Weston estudiaba la alta y corpulenta figura del clérigo con cierta perplejidad. Encontraba difícil llegar a comprender a aquel hombre. La mirada de Lane volvió a él. El clérigo añadió con leve sonrisa:

—No sé por qué se me figura que le parezco a usted fantástico, señor. En nuestros días hemos abandonado la creencia en el Mal. ¡Hemos abolido el fuego del infierno! ¡Ya no creemos en el Diablo! ¡Pero Satán y los emisarios de Satán nunca fueron más poderosos que hoy en día!

—¡Oh, sí, es muy posible! —dijo Weston—. Pero todo eso, mister Lane, es de su ministerio. El mío es más prosaico... consiste en aclarar un caso de asesinato.

—Horrible palabra. ¡Asesinato! —exclamó Stephen—. Uno de los primeros pecados que se conocieron sobre la Tierra: el cruel derramamiento de la sangre de un hermano inocente... —Hizo una pausa, con los ojos medio cerrados, y añadió en tono más natural—: ¿En qué —puedo servirle?

—En primer lugar, mister Lane, ¿quiere decirme en qué empleó hoy su tiempo?

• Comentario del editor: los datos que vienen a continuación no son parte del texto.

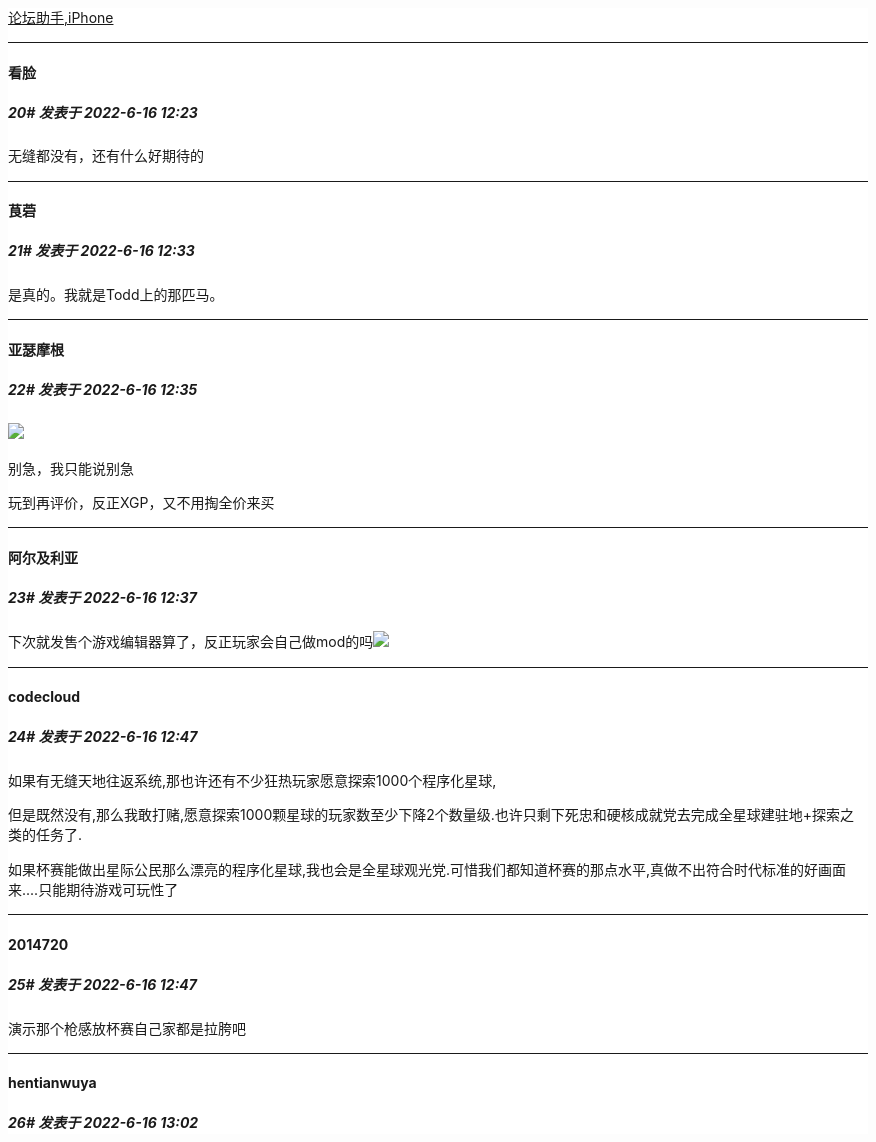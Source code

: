 [论坛助手,iPhone](https://bbs.saraba1st.com/2b/forum.php?mod=viewthread&amp;tid=2029836)

*****

####  看脸  
##### 20#       发表于 2022-6-16 12:23

无缝都没有，还有什么好期待的

*****

####  茛菪  
##### 21#       发表于 2022-6-16 12:33

是真的。我就是Todd上的那匹马。

*****

####  亚瑟摩根  
##### 22#       发表于 2022-6-16 12:35

<img src="https://static.saraba1st.com/image/smiley/face2017/050.png" referrerpolicy="no-referrer">

别急，我只能说别急

玩到再评价，反正XGP，又不用掏全价来买

*****

####  阿尔及利亚  
##### 23#       发表于 2022-6-16 12:37

下次就发售个游戏编辑器算了，反正玩家会自己做mod的吗<img src="https://static.saraba1st.com/image/smiley/face2017/049.png" referrerpolicy="no-referrer">

*****

####  codecloud  
##### 24#       发表于 2022-6-16 12:47

如果有无缝天地往返系统,那也许还有不少狂热玩家愿意探索1000个程序化星球,

但是既然没有,那么我敢打赌,愿意探索1000颗星球的玩家数至少下降2个数量级.也许只剩下死忠和硬核成就党去完成全星球建驻地+探索之类的任务了.

如果杯赛能做出星际公民那么漂亮的程序化星球,我也会是全星球观光党.可惜我们都知道杯赛的那点水平,真做不出符合时代标准的好画面来....只能期待游戏可玩性了

*****

####  2014720  
##### 25#       发表于 2022-6-16 12:47

演示那个枪感放杯赛自己家都是拉胯吧

*****

####  hentianwuya  
##### 26#       发表于 2022-6-16 13:02
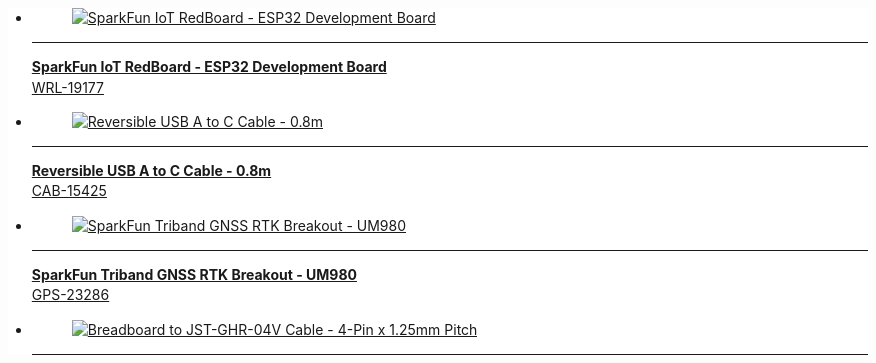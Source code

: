 
<div class="grid cards hide col-4" markdown>


-   <a href="https://www.sparkfun.com/products/19177">
      <figure markdown>
        <img src="https://cdn.sparkfun.com//assets/parts/1/8/8/0/0/ESP32_03.jpg" style="width:140px; height:140px; object-fit:contain;" alt="SparkFun IoT RedBoard - ESP32 Development Board">
      </figure>
    </a>

    ---

    <a href="https://www.sparkfun.com/products/19177">
      <b>SparkFun IoT RedBoard - ESP32 Development Board</b>
      <br />
      WRL-19177
    </a>

-   <a href="https://www.sparkfun.com/products/15425">
      <figure markdown>
        <img src="https://cdn.sparkfun.com//assets/parts/1/3/9/8/4/15425-Reversible_USB_A_to_C_Cable_-_0.8m-02.jpg" style="width:140px; height:140px; object-fit:contain;" alt="Reversible USB A to C Cable - 0.8m">
      </figure>
    </a>

    ---

    <a href="https://www.sparkfun.com/products/15425">
      <b>Reversible USB A to C Cable - 0.8m</b>
      <br />
      CAB-15425
    </a>

-   <a href="https://www.sparkfun.com/products/23286">
      <figure markdown>
        <img src="https://cdn.sparkfun.com/r/600-600/assets/parts/2/3/4/8/1/23286-UM980-Triband-GNSS-Breakout-Feature.jpg" style="width:140px; height:140px; object-fit:contain;" alt="SparkFun Triband GNSS RTK Breakout - UM980">
      </figure>
    </a>

    ---

    <a href="https://www.sparkfun.com/products/23286">
      <b>SparkFun Triband GNSS RTK Breakout - UM980</b>
      <br />
      GPS-23286
    </a>

-   <a href="https://www.sparkfun.com/products/17240">
      <figure markdown>
        <img src="https://cdn.sparkfun.com//assets/parts/1/6/2/2/3/17240-Breadboard_to_GHR-04V-S_Cable_-_150mm-01.jpg" style="width:140px; height:140px; object-fit:contain;" alt="Breadboard to JST-GHR-04V Cable - 4-Pin x 1.25mm Pitch">
      </figure>
    </a>

    ---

—Con mucho gusto. Salí muy temprano para una de mis acostumbradas excursiones. Me gusta andar. He recorrido la mayor parte de estos alrededores. Hoy fui hasta Saint Petrock-in-the-Combe. Dista unas siete millas de aquí, una agradable caminata por intrincados senderos, subiendo y bajando por montañas y valles. Me llevé el almuerzo y me lo comí en un bosque. Visité la iglesia, que tiene fragmentos de vidrieras antiguas, y también unas interesantísimas pinturas murales.

—Gracias, mister Lane. ¿Encontró a alguien en el camino?

—Por supuesto. Me crucé con un coche y con un par de muchachos en bicicleta. No obstante —añadió sonriendo—, si usted quiere pruebas de mis afirmaciones, inscribí mi nombre en el libro de la iglesia. Lo encontrará usted allí si se llega a visitarla.

—¿No vio usted a nadie en la iglesia... al vicario o al pertiguero?

—No, no había nadie por allí, y yo era el único visitante. Saint Petrock es un lugar muy apartado. El verdadero pueblo está situado a media milla.

—No debe usted pensar que dudamos de lo que usted dice —se disculpó amablemente Weston—. Hemos hecho lo mismo con todo el mundo. Cuestión de rutina, como usted sabe, mera rutina. En caso de esta clase no hay más remedio que seguirla.

—¡Oh, sí!, lo comprendo perfectamente —dijo Stephen Lane con toda amabilidad.

—Toquemos otro punto —prosiguió Weston—. ¿Sabe usted algo que pueda ayudarnos en nuestra tarea? ¿Algo referente a la mujer muerta? ¿Algo que nos de una pista del que la asesinó?

—No sé nada —contestó Stephen—. Todo lo que puedo decir es esto: que supe instintivamente, tan pronto como la vi, que Arlena Marshall era un foco de maldad. ¡Ella era el Mal! ¡El Mal personificado! La mujer puede ser la ayuda del hombre y la inspiración de su vida, pero también puede ser su perdición. Puede arrastrarle al nivel de la bestia. La muerta era una mujer de ésas. Sus falsos encantos subyugaban a los hombres. Era como Jezabel y Aholibah. ¡Ahora yace aplastada por el peso de su maldad!

Hércules Poirot se estremeció.

—Aplastada, no —murmuró—, ¡estrangulada! Estrangulada, mister Lane, por un par de manos humanas.

Las propias manos del clérigo temblaron. Sus dedos parecieron engarfiarse en algo invisible. Cuando habló, su voz fue ronca y ahogada.

—Es horrible... horrible.

—Pero es la simple verdad —replicó Poirot—. ¿Tiene usted idea, mister Lane, de qué manos fueron ésas?

Lane movió lentamente la cabeza.

—No se nada... nada...

Weston se puso en pie, y tras lanzar una mirada a Colgate, a la que éste correspondió con un ligero gesto, dijo con cierto tono de impaciencia:

—Bien; tenemos que salir para la Cueva.

—¿Es allí donde... sucedió? —preguntó Lane.

Weston hizo un gesto afirmativo.

—¿Puedo... puedo ir con ustedes? —inquirió el clérigo.

A punto de dar una lacónica negativa, Weston dejó que Poirot contestase:

—No hay inconveniente. Me acompañará usted en un bote, mister Lane. Saldremos inmediatamente.